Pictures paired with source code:
^^^^^^^^
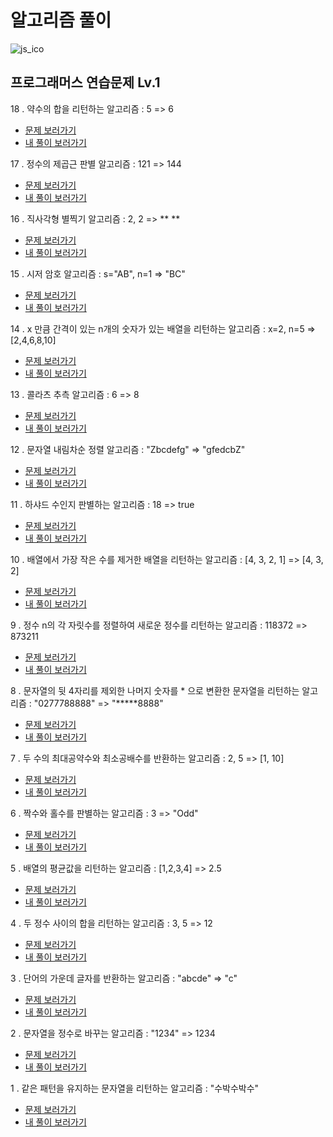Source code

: # 알고리즘 풀이

![js_ico](https://user-images.githubusercontent.com/75922558/112740394-936b4500-8fb7-11eb-82ca-20e66a53ad10.png)

## 프로그래머스 연습문제 Lv.1

18 . 약수의 합을 리턴하는 알고리즘 : 5 => 6

- [문제 보러가기](https://programmers.co.kr/learn/courses/30/lessons/12928)
- [내 풀이 보러가기](./2022-01-19-약수의합.js)

17 . 정수의 제곱근 판별 알고리즘 : 121 => 144

- [문제 보러가기](https://programmers.co.kr/learn/courses/30/lessons/12934)
- [내 풀이 보러가기](./2022-01-12-정수제곱근판별.js)

16 . 직사각형 별찍기 알고리즘 : 2, 2 => \*\* \*\*

- [문제 보러가기](https://programmers.co.kr/learn/courses/30/lessons/12969)
- [내 풀이 보러가기](./2022-01-07-x만큼간격이있는n개의숫자-시저암호-직사각형별찍기.js)

15 . 시저 암호 알고리즘 : s="AB", n=1 => "BC"

- [문제 보러가기](https://programmers.co.kr/learn/courses/30/lessons/12926)
- [내 풀이 보러가기](./2022-01-07-x만큼간격이있는n개의숫자-시저암호-직사각형별찍기.js)

14 . x 만큼 간격이 있는 n개의 숫자가 있는 배열을 리턴하는 알고리즘 : x=2, n=5 => [2,4,6,8,10]

- [문제 보러가기](https://programmers.co.kr/learn/courses/30/lessons/12954)
- [내 풀이 보러가기](./2022-01-07-x만큼간격이있는n개의숫자-시저암호-직사각형별찍기.js)

13 . 콜라츠 추측 알고리즘 : 6 => 8

- [문제 보러가기](https://programmers.co.kr/learn/courses/30/lessons/12943)
- [내 풀이 보러가기](./2022-01-06-콜라츠추측-문자열내림차순배치.js)

12 . 문자열 내림차순 정렬 알고리즘 : "Zbcdefg" => "gfedcbZ"

- [문제 보러가기](https://programmers.co.kr/learn/courses/30/lessons/12917)
- [내 풀이 보러가기](./2022-01-06-콜라츠추측-문자열내림차순배치.js)

11 . 하샤드 수인지 판별하는 알고리즘 : 18 => true

- [문제 보러가기](https://programmers.co.kr/learn/courses/30/lessons/12947)
- [내 풀이 보러가기](./2022-01-04-하샤드수.js)

10 . 배열에서 가장 작은 수를 제거한 배열을 리턴하는 알고리즘 : [4, 3, 2, 1] => [4, 3, 2]

- [문제 보러가기](https://programmers.co.kr/learn/courses/30/lessons/12935)
- [내 풀이 보러가기](./2022-01-03-정수내림차순정렬-가장작은수제거한배열.js)

9 . 정수 n의 각 자릿수를 정렬하여 새로운 정수를 리턴하는 알고리즘 : 118372 => 873211

- [문제 보러가기](https://programmers.co.kr/learn/courses/30/lessons/12933)
- [내 풀이 보러가기](./2022-01-03-정수내림차순정렬-가장작은수제거한배열.js)

8 . 문자열의 뒷 4자리를 제외한 나머지 숫자를 \* 으로 변환한 문자열을 리턴하는 알고리즘 : "0277788888" => "**\***8888"

- [문제 보러가기](https://programmers.co.kr/learn/courses/30/lessons/12948)
- [내 풀이 보러가기](./2021-12-13-짝수홀수판별-최대공약수최소공배수구하기-핸드폰번호가리기.js)

7 . 두 수의 최대공약수와 최소공배수를 반환하는 알고리즘 : 2, 5 => [1, 10]

- [문제 보러가기](https://programmers.co.kr/learn/courses/30/lessons/12940)
- [내 풀이 보러가기](./2021-12-13-짝수홀수판별-최대공약수최소공배수구하기-핸드폰번호가리기.js)

6 . 짝수와 홀수를 판별하는 알고리즘 : 3 => "Odd"

- [문제 보러가기](https://programmers.co.kr/learn/courses/30/lessons/12937)
- [내 풀이 보러가기](./2021-12-13-짝수홀수판별-최대공약수최소공배수구하기-핸드폰번호가리기.js)

5 . 배열의 평균값을 리턴하는 알고리즘 : [1,2,3,4] => 2.5

- [문제 보러가기](https://programmers.co.kr/learn/courses/30/lessons/12944)
- [내 풀이 보러가기](./2021-11-26-배열의평균값.js)

4 . 두 정수 사이의 합을 리턴하는 알고리즘 : 3, 5 => 12

- [문제 보러가기](https://programmers.co.kr/learn/courses/30/lessons/12912)
- [내 풀이 보러가기](./2021-10-22-2016년-두정수사이의합.js)

3 . 단어의 가운데 글자를 반환하는 알고리즘 : "abcde" => "c"

- [문제 보러가기](https://programmers.co.kr/learn/courses/30/lessons/12903)
- [내 풀이 보러가기](./2021-09-22-문자열정수로바꾸기-가운데글자가져오기.js)

2 . 문자열을 정수로 바꾸는 알고리즘 : "1234" => 1234

- [문제 보러가기](https://programmers.co.kr/learn/courses/30/lessons/12925)
- [내 풀이 보러가기](./2021-09-22-문자열정수로바꾸기-가운데글자가져오기.js)

1 . 같은 패턴을 유지하는 문자열을 리턴하는 알고리즘 : "수박수박수"

- [문제 보러가기](https://programmers.co.kr/learn/courses/30/lessons/12922)
- [내 풀이 보러가기](./2021-09-21-수박수박수박수.js)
^^^^^^^^
■ Task directions: Match on "문자열을" and report each line of the data above that has it.

■ Answer space:
8 . 문자열의 뒷 4자리를 제외한 나머지 숫자를 \* 으로 변환한 문자열을 리턴하는 알고리즘 : "0277788888" => "**\***8888"
2 . 문자열을 정수로 바꾸는 알고리즘 : "1234" => 1234
1 . 같은 패턴을 유지하는 문자열을 리턴하는 알고리즘 : "수박수박수"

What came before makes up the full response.